After 46 days of cycling some of the same back roads and riverside trails slaves used to escape from Alabama to Ontario, 76-year-old Harvey Cain rode into Owen Sound Tuesday afternoon and rested under a tree.

"This was a tough bicycle ride," said the retired doctor. "But it's nothing compared to what the people who were escaping slavery had to go through. You just have to keep reminding yourself that you've got it really easy."

Cain, dressed in cycling pants, jersey and bike helmet., dipped the front wheel of his bicycle in the bay to mark the end of the journey he and 13 others made to Owen Sound, the most northerly terminus of the famed Underground Railway.

Local officials welcomed them in Harrison Park, home of the city's black history cairn, and again by the tourist office.

The tour included men and women in their early 30s and up from various races and places across the United States. One rider was from Japan.

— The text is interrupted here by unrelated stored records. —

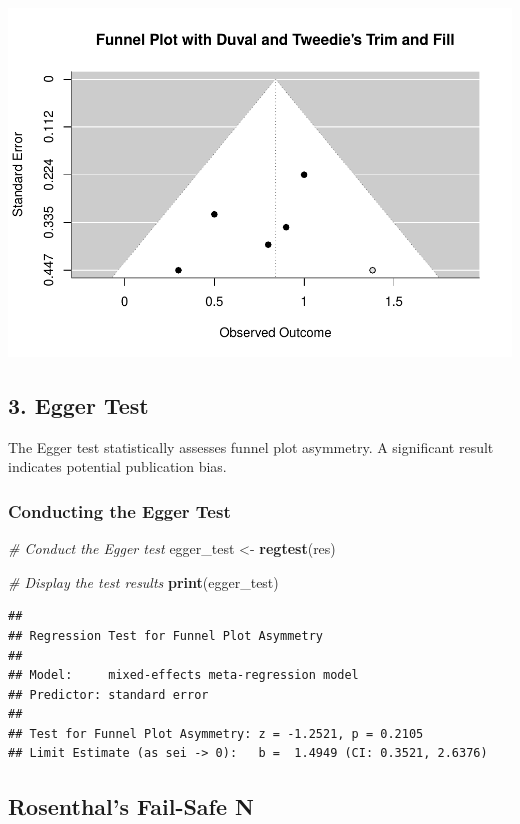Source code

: \documentclass[
]{book}
\newenvironment{Shaded}{\begin{snugshade}}{\end{snugshade}}
\newcommand{\CommentTok}[1]{\textcolor[rgb]{0.56,0.35,0.01}{\textit{#1}}}
\newcommand{\FunctionTok}[1]{\textcolor[rgb]{0.13,0.29,0.53}{\textbf{#1}}}
\newcommand{\NormalTok}[1]{#1}
\newcommand{\OtherTok}[1]{\textcolor[rgb]{0.56,0.35,0.01}{#1}}
\begin{document}
\includegraphics{_main_files/figure-latex/unnamed-chunk-34-1.pdf}

\subsection{3. Egger Test}\label{egger-test}

The Egger test statistically assesses funnel plot asymmetry. A significant result indicates potential publication bias.

\subsubsection{Conducting the Egger Test}\label{conducting-the-egger-test}

\begin{Shaded}
\begin{Highlighting}[]
\CommentTok{\# Conduct the Egger test}
\NormalTok{egger\_test }\OtherTok{\textless{}{-}} \FunctionTok{regtest}\NormalTok{(res)}

\CommentTok{\# Display the test results}
\FunctionTok{print}\NormalTok{(egger\_test)}
\end{Highlighting}
\end{Shaded}

\begin{verbatim}
## 
## Regression Test for Funnel Plot Asymmetry
## 
## Model:     mixed-effects meta-regression model
## Predictor: standard error
## 
## Test for Funnel Plot Asymmetry: z = -1.2521, p = 0.2105
## Limit Estimate (as sei -> 0):   b =  1.4949 (CI: 0.3521, 2.6376)
\end{verbatim}

\subsection{Rosenthal's Fail-Safe N}\label{rosenthals-fail-safe-n}
\end{document}
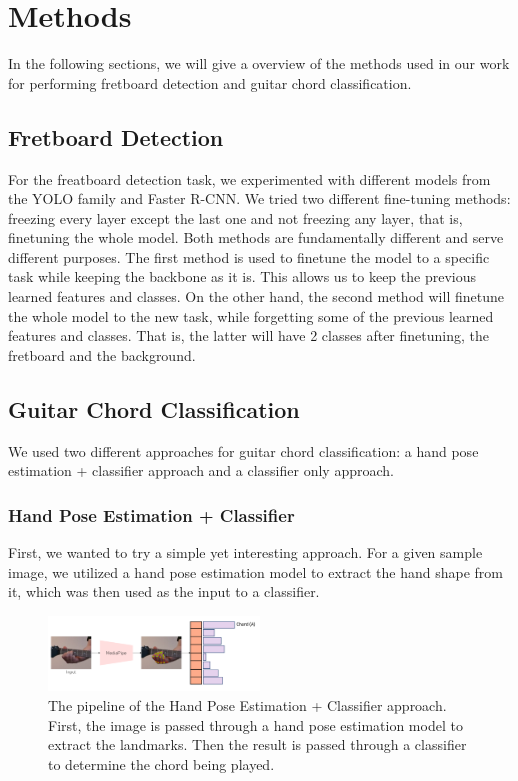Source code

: \documentclass[10pt,twocolumn,letterpaper]{article}
\begin{document}
\section{Methods}
In the following sections, we will give a overview of the methods used in our work for performing fretboard detection and guitar chord classification.

\subsection{Fretboard Detection}
For the freatboard detection task, we experimented with different models from the YOLO family and Faster R-CNN. We tried two different fine-tuning methods: freezing every layer except the last one and not freezing any layer, that is, finetuning the whole model. Both methods are fundamentally different and serve different purposes. The first method is used to finetune the model to a specific task while keeping the backbone as it is. This allows us to keep the previous learned features and classes. On the other hand, the second method will finetune the
whole model to the new task, while forgetting some of the previous learned features and classes. That is, the latter will have 2 classes after finetuning, the fretboard and the background.


\subsection{Guitar Chord Classification}
We used two different approaches for guitar chord classification: a hand pose estimation + classifier approach and a classifier only approach.

\subsubsection{Hand Pose Estimation + Classifier}
First, we wanted to try a simple yet interesting approach. For a given sample image, we utilized a hand pose estimation model to extract the hand shape from it, which was then used as the input to a classifier.

\begin{figure}[h]
    \centering
    \includegraphics[width=0.5\textwidth]{images/final/hand_pose_estimation_classifier.png}
    \caption{The pipeline of the Hand Pose Estimation + Classifier approach. First, the image is passed through a hand pose estimation model to extract the landmarks. Then the result is passed through a classifier to determine the chord being played.}
    \label{fig:hand-pose-estimation-classifier}
\end{figure}
\end{document}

Owen Sound was added to the trip after city resident Dennis Scott, who organizes the annual Emancipation Day picnic, learned of the ride and invited the tour here. A group of 80 or so cyclists will trace the same route to freedom again this summer and should arrive here Aug. 4 for the 145th Emancipation picnic and the city's 150th anniversary.

The hills in Alabama, Tennessee and Kentucky presented a total 23,700 metres of vertical challenge over three gruelling weeks, by far the most difficult part of the trip, Cain said.

The riders camped most nights, except when weather prevented it or campgrounds were full. They took seven days off.

They averaged about 100 kilometres per day and Cain looked forward to each new town they encountered. He said 77 communities had delegations ready to greet them, at times cook for them and cheer them on.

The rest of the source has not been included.